-------- ENTRIES SHOWN

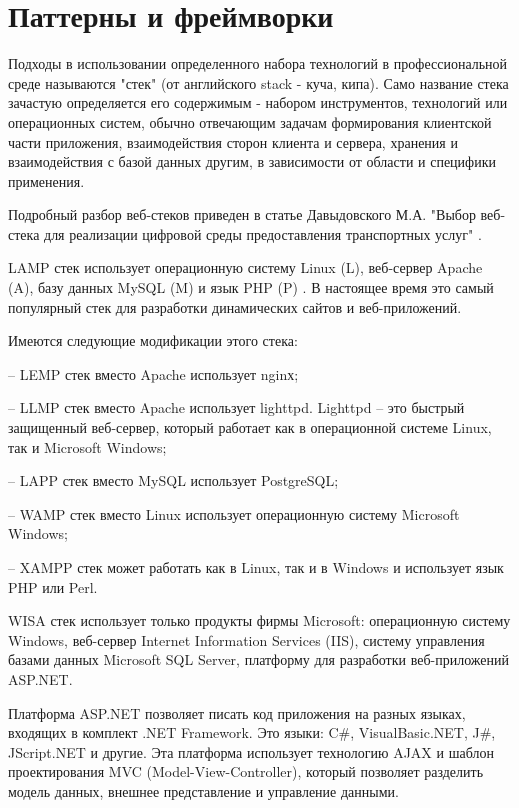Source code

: \section{Паттерны и фреймворки}

Подходы в использовании определенного набора технологий в профессиональной среде называются "стек" (от английского stack - куча, кипа).
Само название стека зачастую определяется его содержимым - набором инструментов, технологий или операционных систем, обычно отвечающим  задачам формирования клиентской части приложения, взаимодействия сторон клиента и сервера, хранения и взаимодействия с базой данных другим, в зависимости от области и специфики применения.


Подробный разбор веб-стеков приведен в статье Давыдовского М.А. "Выбор веб-стека для реализации цифровой среды предоставления транспортных услуг" \cite{davidovsky-vibor}.


LAMP стек \cite{davidovsky-vibor-1} использует операционную систему Linux (L), веб-сервер Apache (A), базу данных MySQL (M) и язык PHP (P) \cite{davidovsky-vibor-php}.
В настоящее время это самый популярный стек для разработки динамических сайтов и веб-приложений.

Имеются следующие модификации этого стека: 

-- LEMP стек вместо Apache использует nginх;

-- LLMP стек вместо Apache использует lighttpd. Lighttpd -- это быстрый защищенный веб-сервер, который работает как в операционной системе Linux, так и Microsoft Windows;

-- LAPP стек вместо MySQL использует PostgreSQL;

-- WAMP стек вместо Linux использует операционную систему Microsoft Windows;

-- XAMPP стек может работать как в Linux, так и в Windows и использует язык PHP или Perl.


WISA стек использует только продукты фирмы Microsoft: операционную систему Windows, веб-сервер Internet Information Services (IIS), систему управления базами данных Microsoft SQL Server, платформу для разработки веб-приложений ASP.NET.

Платформа ASP.NET позволяет писать код приложения на разных языках, входящих в комплект .NET Framework.
Это языки: C\#, VisualBasic.NET, J\#, JScript.NET и другие.
Эта платформа использует технологию AJAX и шаблон проектирования MVC (Model-View-Controller), который позволяет разделить модель данных, внешнее представление и управление данными.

----------------

TASK STATEMENT —
Only the number is needed: please work out how many lines in the data contain the string "который".

RESULT —
2